The dominoes keep falling for the Ohio Valley Conference.

Most recently, Austin Peay announced a week ago it will bolt to the ASUN, and now Belmont is on its way to the Missouri Valley Conference, according to a report from Matt Brown of Extra Points.

Brown also broke the Austin Peay news last week. An official announcement could come sometime next week.

Belmont would be the fourth OVC school to leave the OVC since July. In addition to Austin Peay, Jacksonville State and Eastern Kentucky University have already left for the ASUN (though are playing football this year in the WAC).

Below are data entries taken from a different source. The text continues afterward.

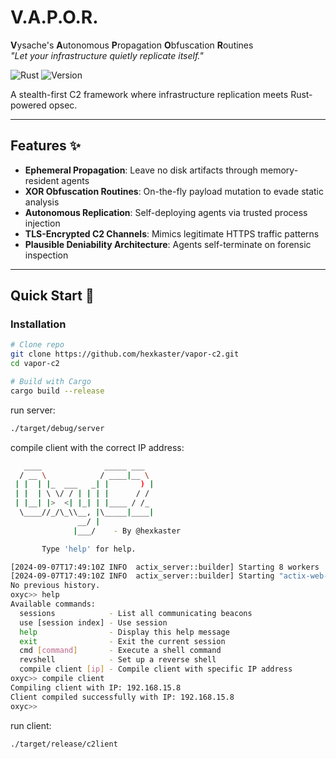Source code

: # V.A.P.O.R. 

**V**ysache's **A**utonomous **P**ropagation **O**bfuscation **R**outines  
*"Let your infrastructure quietly replicate itself."*

![Rust](https://img.shields.io/badge/Rust-1.67+-informational?logo=rust)
![Version](https://img.shields.io/badge/Version-0.1.0_Alpha-cyan)

A stealth-first C2 framework where infrastructure replication meets Rust-powered opsec.  

---

## Features ✨
- **Ephemeral Propagation**: Leave no disk artifacts through memory-resident agents
- **XOR Obfuscation Routines**: On-the-fly payload mutation to evade static analysis
- **Autonomous Replication**: Self-deploying agents via trusted process injection
- **TLS-Encrypted C2 Channels**: Mimics legitimate HTTPS traffic patterns
- **Plausible Deniability Architecture**: Agents self-terminate on forensic inspection

---

## Quick Start 🚀

### Installation
```bash
# Clone repo
git clone https://github.com/hexkaster/vapor-c2.git
cd vapor-c2

# Build with Cargo 
cargo build --release
```

run server:

```sh
./target/debug/server

```

compile client with the correct IP address:
```sh
   ____              _____ ___
  / __ \            / ____|__ \
 | |  | |_  ___   _| |       ) |
 | |  | \ \/ / | | | |      / /
 | |__| |>  <| |_| | |____ / /_
  \____//_/\_\\__, |\_____|____|
               __/ |
              |___/    - By @hexkaster

       Type 'help' for help.

[2024-09-07T17:49:10Z INFO  actix_server::builder] Starting 8 workers
[2024-09-07T17:49:10Z INFO  actix_server::builder] Starting "actix-web-service-0.0.0.0:8080" service on 0.0.0.0:8080
No previous history.
oxyc>> help
Available commands:
  sessions            - List all communicating beacons
  use [session index] - Use session
  help                - Display this help message
  exit                - Exit the current session
  cmd [command]       - Execute a shell command
  revshell            - Set up a reverse shell
  compile client [ip] - Compile client with specific IP address
oxyc>> compile client
Compiling client with IP: 192.168.15.8
Client compiled successfully with IP: 192.168.15.8
oxyc>>
```

run client:

```sh
./target/release/c2lient

```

With Belmont seemingly on its way out the door, Murray State could be close behind. The Racers and Bruins have been the OVC’s top hoops rivalry, and several sources have said conferences were pursuing both as a packaged deal. Belmont does not sponsor a football program, but losing the Bruins men’s and women’s basketball programs is a huge blow to the OVC. 

The BU men’s program has won 19 or more games in 16 straight seasons with nine NCAA Tournament appearances, including the school’s first-ever at-large bid. Belmont has 20 conference championships since 2006 — third-most nationally behind Kansas and Gonzaga.

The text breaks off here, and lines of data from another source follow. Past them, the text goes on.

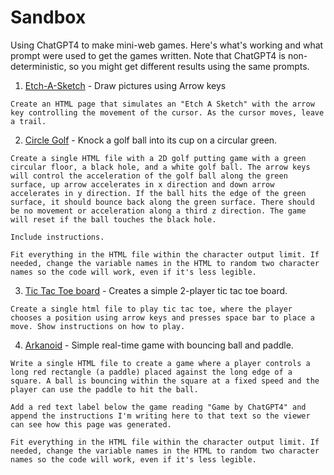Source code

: # Sandbox 

Using ChatGPT4 to make mini-web games. Here's what's working and what prompt were used to get the games written. Note that ChatGPT4 is non-deterministic, so you might get different results using the same prompts. 

1. [Etch-A-Sketch](https://it33.github.io/sandbox/etchasketch.html) - Draw pictures using Arrow keys 

```
Create an HTML page that simulates an "Etch A Sketch" with the arrow key controlling the movement of the cursor. As the cursor moves, leave a trail.
```

2. [Circle Golf](https://it33.github.io/sandbox/golf5.html) - Knock a golf ball into its cup on a circular green. 

```
Create a single HTML file with a 2D golf putting game with a green circular floor, a black hole, and a white golf ball. The arrow keys will control the acceleration of the golf ball along the green surface, up arrow accelerates in x direction and down arrow accelerates in y direction. If the ball hits the edge of the green surface, it should bounce back along the green surface. There should be no movement or acceleration along a third z direction. The game will reset if the ball touches the black hole.

Include instructions.

Fit everything in the HTML file within the character output limit. If needed, change the variable names in the HTML to random two character names so the code will work, even if it's less legible.
```
3. [Tic Tac Toe board](https://it33.github.io/sandbox/tictactoe.html) - Creates a simple 2-player tic tac toe board.

```
Create a single html file to play tic tac toe, where the player chooses a position using arrow keys and presses space bar to place a move. Show instructions on how to play.
```

4. [Arkanoid](https://it33.github.io/sandbox/arkanoid.html) - Simple real-time game with bouncing ball and paddle. 

```
Write a single HTML file to create a game where a player controls a long red rectangle (a paddle) placed against the long edge of a square. A ball is bouncing within the square at a fixed speed and the player can use the paddle to hit the ball.

Add a red text label below the game reading "Game by ChatGPT4" and append the instructions I'm writing here to that text so the viewer can see how this page was generated.

Fit everything in the HTML file within the character output limit. If needed, change the variable names in the HTML to random two character names so the code will work, even if it's less legible.
```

The women’s program has five NCAA Tournament appearances since 2016 and upset No. 5-seeded Gonzaga last year.

The MVC is considered by most college basketball observers and media as superior (and, in some respects, significantly more so) to the OVC. The league offers, among other programs, Indiana State, Southern Illinois, Evansville and Valparaiso, all within driving distance of Nashville. The league tourney is held annually in St. Louis. Valley programs are located in Illinois, Indiana, Iowa and Missouri. 

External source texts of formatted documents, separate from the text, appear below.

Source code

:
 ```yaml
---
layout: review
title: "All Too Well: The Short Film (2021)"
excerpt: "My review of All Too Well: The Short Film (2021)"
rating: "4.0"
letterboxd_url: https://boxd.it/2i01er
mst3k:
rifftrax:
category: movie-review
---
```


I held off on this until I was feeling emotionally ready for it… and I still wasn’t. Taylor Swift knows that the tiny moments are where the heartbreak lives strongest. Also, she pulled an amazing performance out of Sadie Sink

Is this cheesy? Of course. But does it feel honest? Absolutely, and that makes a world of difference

Should Murray State leave for the MVC also, the OVC would need to find a sixth school to join Eastern Illinois, Southeast Missouri, Tennessee State, Tennessee Tech and UT-Martin to maintain the six-program football requirement to receive an automatic bid to the FCS playoffs.

Chattanooga, East Tennessee State and Western Illinois are rumored frontrunners for potential OVC expansion.

“We are clearly in a time of change for intercollegiate athletics, and the Ohio Valley Conference embraces this moment, committed to the institutions and student-athletes whom we serve and confident in our future,” OVC commissioner Beth DeBauche said in a statement last week.

"That future is rooted in membership growth, and we are currently in discussions with other institutions that share our philosophy and want to prosper in today’s intercollegiate athletic environment by being part of the OVC...We look forward to adding schools who, like the members of the OVC, are committed to our principles and our goals. We invite other colleges who are seeking this type of conference experience, for the betterment of their institutions, to contact us. The OVC welcomes those conversations.”

*This is a developing story and will be updated when more information is available.